Energieversorger : Österreichs Stromverbrauch bleibt konstant, Gasverbrauch steigt

In Österreich ist heuer bis Juni der Stromverbrauch gleich geblieben, bei Erdgas gestiegen. In der Stromerzeugung war das erste Halbjahr durch gute Wasserführung geprägt, Windanlagen erreichten sogar einen neuen Rekordwert. Die Strom-Import-Export-Bilanz war ausgeglichen, Erdgas wurde etwas mehr eingeführt, geht aus neuen Daten der E-Control hervor. Die Gasspeicher sind voll wie selten zuvor.

Der Stromverbrauch (ohne Pumpspeicherung) betrug im Halbjahr 36,1 Terawattstunden (TWh), ein Rückgang um 0,1 Prozent, nachdem es voriges Jahr noch einen Anstieg gegeben hatte (2017: 35,7 TWh). Nach Monaten betrachtet gab es heuer bei der Endabgabe ins öffentliche Netz mit 4,5 Prozent im Jänner den höchsten Verbrauchsanstieg, im März mit -6,2 Prozent den stärksten Rückgang. Abzüglich der Netzverluste (1,7 TWh) und des Eigenbedarfs der Kraftwerke (1 TWh) betrug der endkundenseitige Verbrauch 33,4 TWh.

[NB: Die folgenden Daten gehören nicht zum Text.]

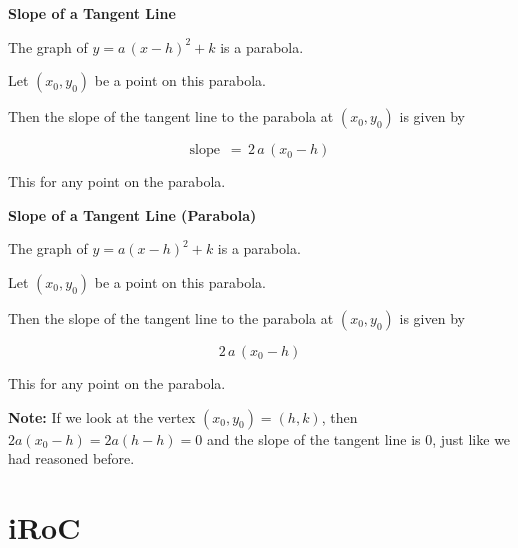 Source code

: \documentclass{ximera}
\begin{document}
\begin{conclusion} \textbf{\textcolor{green!50!black}{Slope of a Tangent Line}} 


The graph of $y = a \, (x - h)^2 + k$ is a parabola.

Let $(x_0, y_0)$ be a point on this parabola.

Then the slope of the tangent line to the parabola at $(x_0, y_0)$ is given by 



\[ \text{slope } \, = \, 2 \, a \, (x_0 - h)  \]


\end{conclusion}
This for any point on the parabola.




































\begin{theorem} \textbf{\textcolor{green!50!black}{Slope of a Tangent Line (Parabola)}} 


The graph of $y = a (x - h)^2 + k$ is a parabola.

Let $(x_0, y_0)$ be a point on this parabola.

Then the slope of the tangent line to the parabola at $(x_0, y_0)$ is given by 



\[ 2 \, a \, (x_0 - h) \]


\end{theorem}
This for any point on the parabola.


\textbf{Note:} If we look at the vertex $(x_0, y_0) = (h, k)$, then $2 a (x_0 - h) = 2 a (h - h) = 0$ and the slope of the tangent line is $0$, just like we had reasoned before.





\section*{iRoC}
\end{document}
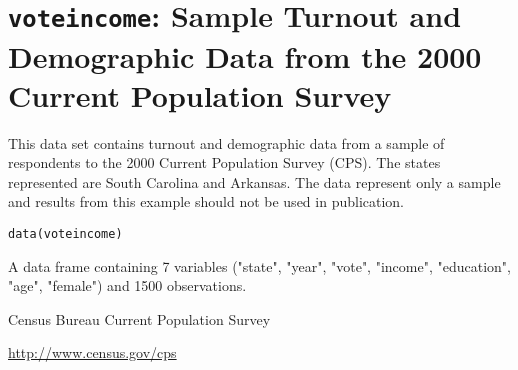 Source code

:  \section{{\tt voteincome}: Sample Turnout and Demographic Data from the 2000 Current Population Survey}\label{ss:voteincome}
\begin{Description}\relax
This data set contains turnout and demographic data from a sample of respondents to the 2000 Current Population Survey (CPS). The states represented are South Carolina and Arkansas. The data represent only a sample and results from this example should not be used in publication.
\end{Description}
\begin{Usage}
\begin{verbatim}data(voteincome)\end{verbatim}
\end{Usage}
\begin{Format}\relax
A data frame containing 7 variables ("state", "year", "vote", "income", "education", "age", "female") and 1500 observations.  
\end{Format}
\begin{Source}\relax
Census Bureau Current Population Survey
\end{Source}
\begin{References}\relax
\url{http://www.census.gov/cps}
\end{References}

Erzeugungsseitig verzeichnete man bis Juni 5,7 Prozent Plus auf insgesamt 38,3 TWh (inklusive mehr als 2 TWh Pumpspeicherung) - dabei kamen Laufkraftwerke um 4,6 Prozent mehr zum Einsatz, Speicherkraftwerke dagegen um 3,4 Prozent weniger. Insgesamt erzeugten die Wasserkraftwerke um 1,8 Prozent mehr Strom als voriges Jahr. "Heuer ist ein sehr gutes Wasserjahr", sagte Urbantschitsch, der vor allem an den vielen Schnee erinnerte, der dann als Schmelzwasser zur Verfügung stand.

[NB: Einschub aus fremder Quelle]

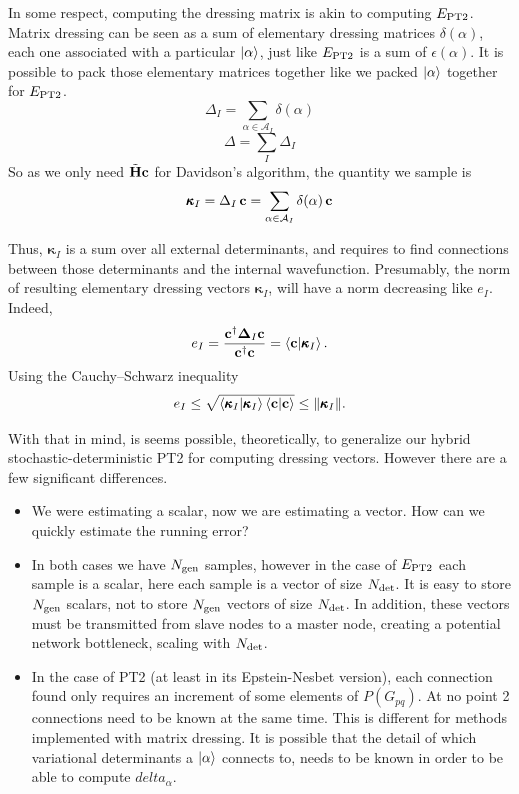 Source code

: \documentclass[./thesis.tex]{subfiles}
\begin{document}
In some respect, computing the dressing matrix is akin to computing $E_\text{PT2}$. Matrix dressing can be seen as a sum of elementary dressing matrices $\delta(\alpha)$, each one associated with a particular $\ket \alpha$, just like $E_\text{PT2}$ is a sum of $\epsilon(\alpha)$. It is possible to pack those elementary matrices together like we packed $\ket \alpha$ together for $E_\text{PT2}$.
\begin{equation}
\Delta_I = \sum_{\alpha \in \mathcal{A}_I} \delta(\alpha)
\end{equation}
\begin{equation}
\Delta = \sum_{I} \Delta_I
\end{equation}
So as we only need $\tilde{\bf H}{\bf c}$ for Davidson's algorithm, the quantity we sample is 
\begin{equation}
{\pmb \kappa}_I = \Delta_I\, {\bf c} = \sum_{\alpha \in \mathcal{A}_I} \delta(\alpha)\, {\bf c}
\end{equation}

Thus, ${\pmb \kappa}_I$ is a sum over all external determinants, and requires to find connections between those determinants and the internal wavefunction. Presumably, the norm of resulting elementary dressing vectors $\pmb \kappa_I$, will have a norm decreasing like $e_I$. Indeed, 
\begin{equation}
e_I = \frac{{\bf c}^\dagger {\bf \Delta}_I {\bf c}}{{\bf c}^\dagger {\bf c}} = \braket{\bf c}{\pmb \kappa_I}.
\end{equation}
Using the Cauchy–Schwarz inequality
\begin{equation}
e_I \le \sqrt{ \braket{{\pmb \kappa}_I}{{\pmb \kappa}_I} \braket{\bf c}{\bf c} } \le
\norm{{\pmb \kappa}_I}.
\end{equation}

With that in mind, is seems possible, theoretically, to generalize our hybrid stochastic-deterministic PT2 for computing dressing vectors.
However there are a few significant differences.
\begin{itemize}
\item
We were estimating a scalar, now we are estimating a vector. How can we quickly estimate the running error?
\item
In both cases we have ${N_\text{gen}}$ samples, however in the case of $E_\text{PT2}$ each sample is a scalar, here each sample is a vector of size ${N_\text{det}}$. It is easy to store ${N_\text{gen}}$ scalars, not to store ${N_\text{gen}}$ vectors of size ${N_\text{det}}$. In addition, these vectors must be transmitted from slave nodes to a master node, creating a potential network bottleneck, scaling with ${N_\text{det}}$.
\item
In the case of PT2 (at least in its Epstein-Nesbet version), each connection found only requires an increment of some elements of $P(G_{pq})$. At no point 2 connections need to be known at the same time. This is different for methods implemented with matrix dressing. It is possible that the detail of which variational determinants a $\ket \alpha$ connects to, needs to be known in order to be able to compute $delta_\alpha$.
\end{itemize}
\end{document}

Vermehrt kamen Wärmekraftwerke zum Einsatz, im zweiten Quartal speziell mit Kohle befeuerte - doch sei das "ein letzter Peak" vor dem baldigen Ausstieg aus dem Kohlestrom in Österreich mit Ende der Heizsaison 2019/20. Der niederösterreichische Versorger EVN verfeuerte - bis Anfang August - in Dürnrohr seine letzten Kohlevorräte. Wärmekraft lieferte bis Juni um 0,3 TWh oder 3,4 Prozent mehr Strom, Gaskraftwerke um 0,2 TWh oder 5,3 Prozent mehr. Der erhöhte Gaseinsatz war der kalten Witterung etwa im Jänner oder April geschuldet, in den anderen Monaten gab es Rückgänge. Für Redispatch (Netzstabilisierung) blieben die Erfordernisse moderat, dafür wurden immer wieder in Österreich kontrahierte Kapazitäten aus Deutschland abgerufen, nämlich durch dortige Übertragungsnetzbetreiber (TSO); teils werde von dort auch überraschend viel abgerufen, heißt es.

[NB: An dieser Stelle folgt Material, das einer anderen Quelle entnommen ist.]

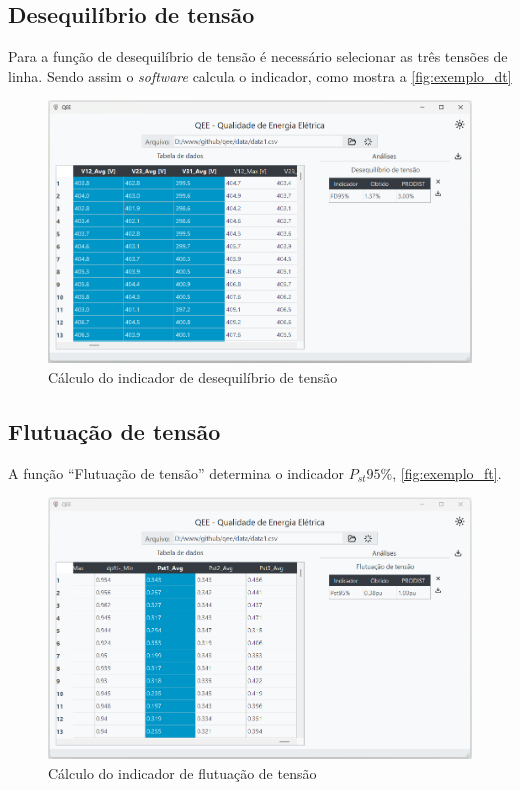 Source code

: \subsection{Desequilíbrio de tensão}

Para a função de desequilíbrio de tensão é necessário selecionar as três tensões de linha. Sendo assim o \textit{software} calcula o indicador, como mostra a \autoref{fig:exemplo_dt}

\begin{figure}[H]
  \centering
  \caption{Cálculo do indicador de desequilíbrio de tensão}
  \label{fig:exemplo_dt}
  \includegraphics[width=15cm]{illustrations/figures/exemplo_dt.png}
\end{figure}

\subsection{Flutuação de tensão}

A função ``Flutuação de tensão'' determina o indicador $P_{st}95\%$, \autoref{fig:exemplo_ft}.

\begin{figure}[H]
  \centering
  \caption{Cálculo do indicador de flutuação de tensão}
  \label{fig:exemplo_ft}
  \includegraphics[width=15cm]{illustrations/figures/exemplo_ft.png}
\end{figure}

Strom aus Gaskraftwerken sei heuer mit 10 Euro pro Megawattstunde (MWh) so günstig wie seit Jahrzehnten nicht, sagte dazu E-Control-Volkswirtschafts-Chef Johannes Mayer. Dafür sei Kohlestrom "weit aus dem Markt" - mit Gesamtkosten von 28 bis 29 Euro/MWh, davon 20 Euro für den Brennstoff, der Rest für CO2-Zertifikate.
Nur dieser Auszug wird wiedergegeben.